Pawnshop Roses On Parade
Pawnshop Roses On Parade
The Pawnshop Roses weren't quite sure what to expect, winning an award from a company that not too long ago was operating out of a garage.
But seeing as how that company is YouTube, they had hopes.
The ride, waiting outside Pennsylvania Station, was a nice touch. "It can't be the limo," guitarist/songwriter Paul Keen recalls thinking. They'd been looking for a van. The Philadelphia roots rockers had arrived.
This was Tuesday morning - hours before they were to meet with the YouTube people, who were flying in from L.A. Awaiting them was a night on the town, new equipment from Gibson, and - too bright and early on Wednesday - a date with Diane Sawyer on Good Morning America. She was to present them with a Golden Mouse award for having the best live performance video on the user-generated Web site.
The Pawnshop Roses did what any self-respecting guys who play real rock and roll with a country twang would do. They bought a case of beer - Coronas - and started working on them in their hotel room. The contest people had put them up in the W Hotel on Times Square.
"A great lobby with a bar downstairs," said Keen. The only thing: the room was smallish, and had only two double beds. There are four of them.

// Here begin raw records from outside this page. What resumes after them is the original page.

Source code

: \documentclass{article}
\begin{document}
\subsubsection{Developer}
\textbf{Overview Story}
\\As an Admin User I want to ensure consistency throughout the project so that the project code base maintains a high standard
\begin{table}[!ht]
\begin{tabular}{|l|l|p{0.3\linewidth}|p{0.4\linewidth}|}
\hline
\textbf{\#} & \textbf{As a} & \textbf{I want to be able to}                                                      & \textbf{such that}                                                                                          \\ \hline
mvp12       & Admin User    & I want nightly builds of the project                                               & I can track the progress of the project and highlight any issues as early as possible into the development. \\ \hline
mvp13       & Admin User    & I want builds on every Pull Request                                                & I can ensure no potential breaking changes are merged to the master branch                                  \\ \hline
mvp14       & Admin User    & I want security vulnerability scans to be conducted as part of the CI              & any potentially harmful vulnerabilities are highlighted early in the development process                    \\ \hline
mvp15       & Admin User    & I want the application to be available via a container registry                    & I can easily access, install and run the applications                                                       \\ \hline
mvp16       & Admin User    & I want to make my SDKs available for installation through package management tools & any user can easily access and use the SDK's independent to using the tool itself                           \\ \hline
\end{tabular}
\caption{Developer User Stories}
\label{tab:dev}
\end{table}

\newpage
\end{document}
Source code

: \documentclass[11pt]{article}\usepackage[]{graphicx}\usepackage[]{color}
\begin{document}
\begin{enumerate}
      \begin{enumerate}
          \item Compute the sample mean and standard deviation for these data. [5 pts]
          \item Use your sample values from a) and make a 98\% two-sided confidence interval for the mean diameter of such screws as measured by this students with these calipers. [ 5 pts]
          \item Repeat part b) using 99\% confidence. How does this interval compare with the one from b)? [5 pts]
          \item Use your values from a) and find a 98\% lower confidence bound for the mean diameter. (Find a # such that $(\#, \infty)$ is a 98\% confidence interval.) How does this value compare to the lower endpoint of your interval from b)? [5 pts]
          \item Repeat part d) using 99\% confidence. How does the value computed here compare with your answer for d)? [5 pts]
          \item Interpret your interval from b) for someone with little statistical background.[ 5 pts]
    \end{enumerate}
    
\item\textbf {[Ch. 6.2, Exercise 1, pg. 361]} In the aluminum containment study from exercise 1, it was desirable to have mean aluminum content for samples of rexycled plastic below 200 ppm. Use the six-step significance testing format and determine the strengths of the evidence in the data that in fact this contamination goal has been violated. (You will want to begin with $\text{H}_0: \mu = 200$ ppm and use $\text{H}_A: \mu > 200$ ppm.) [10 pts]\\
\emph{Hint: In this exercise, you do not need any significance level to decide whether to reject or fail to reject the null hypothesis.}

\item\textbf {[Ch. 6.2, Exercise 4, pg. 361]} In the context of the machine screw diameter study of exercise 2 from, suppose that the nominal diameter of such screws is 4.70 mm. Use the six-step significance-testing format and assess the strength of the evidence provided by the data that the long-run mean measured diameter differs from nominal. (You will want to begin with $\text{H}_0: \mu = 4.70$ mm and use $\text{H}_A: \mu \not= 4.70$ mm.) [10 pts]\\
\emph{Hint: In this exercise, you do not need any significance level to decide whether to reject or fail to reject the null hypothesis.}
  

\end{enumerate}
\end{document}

"We sort of have gotten used to it," he sighed.
Bassist Justin "Blaze" Monteleone: "The whole thing's been awesome."
The band had won its 15 minutes of fame off a song about coming up poor called "Gets So Hard." Each member holds down a 9-to-5 in addition to playing in the band. Only Keen's is playing music. Four days a week he performs around Philadelphia, acoustic sets of the Rolling Stones, the Allmans and Tom Petty, never his own stuff.
A couple times a month the two get together with guitarist Kevin Bentley and drummer Rich "Figgs" Fogg to play at the Grape Street Pub or some other club. It was at Grape Street that filmmaker and friend Scooter Lammey shot their show this summer. They put a couple videos up on YouTube.
Lammey entered them in the contest, then encouraged people he knew to vote, Kean says. A friend made a poster promoting the video and the contest and put it on their MySpace page. YouTube people emailed them, appreciating the effort. They heard last week that they were going to New York.
A release from YouTube and co-sponsor Cingular Wireless states the band made the finals from hundreds of thousands of voters from viewers. A couple thousand other bands had entered. Then Alexandra Patsavas of Chop Shop Music Supervision selected them with three other winners. She's supervised music on "The O.C," Grey's Anatomy" and "Without a Trace." And by winning, there's a chance they could land a song in a film or television episode, the release promises.
The Badminton Stamps music blog wasn't buying the numbers yesterday. Philabuster wrote:
Philly southern-y roots rockers Pawnshop Roses performed bright and early today on ABC's Good Morning America. Apparently, their videotaped set at Grape Street Pub in August won them "Best Live Performance" in some zany let's-get-middle-america-hip-to-YouTube cross-promotional contest nonsense. The band also won a whole new set of equipment for Philly band thieves to relieve them of. Meanwhile, a press release on the subject is spouting some line about "millions of votes", but the 'Tube don't lie, holmes. It currenty lists total views at 3,375. By this metric, our Garden State Tip Drill deserves to have been featured on national television about, oh, 18 times.
But back to the kings for a day.
There were a couple surreal elements - trouping along to a comedy club with the other winners and some YouTube folks who put the whole evening on their credit card. Then waking up at an hour when they're used to going to bed, and waiting in the green room at Good Morning America with some famous Nascar drivers in suits - but they don't watch Nascar, so wouldn't know them in decals. Then being called.
Kean: "You see it on TV,and you think it's going to be bigger and you're going to be more nervous. You sort of just walk in the room and talk to Diane Sawyer. It didn't seem like 'Good Morning America.' "
They spent the rest of the day at Gibson's Hit Factory, picking guitars and meeting with industry types as a chef catered to their hungers.
Which is a far cry from their origins. They picked their name a couple years ago during a late night at the All-Star Pizzeria in Manayunk at a table with plastic flowers. "Pawnshop?" someone suggested. No, taken already. "Pawnshop flowers?" No, a little prissy. Then, Pawnshop Roses. You can hear this story on a podcast conducted by Earvolution's Jeff Davidson.
Davidson wrote by e-mail how he has long been a fan of the band, and hopes to sign them as his first act as he builds a record label from his blog.
"We definitely are going to sign something," Keen said. After they come down.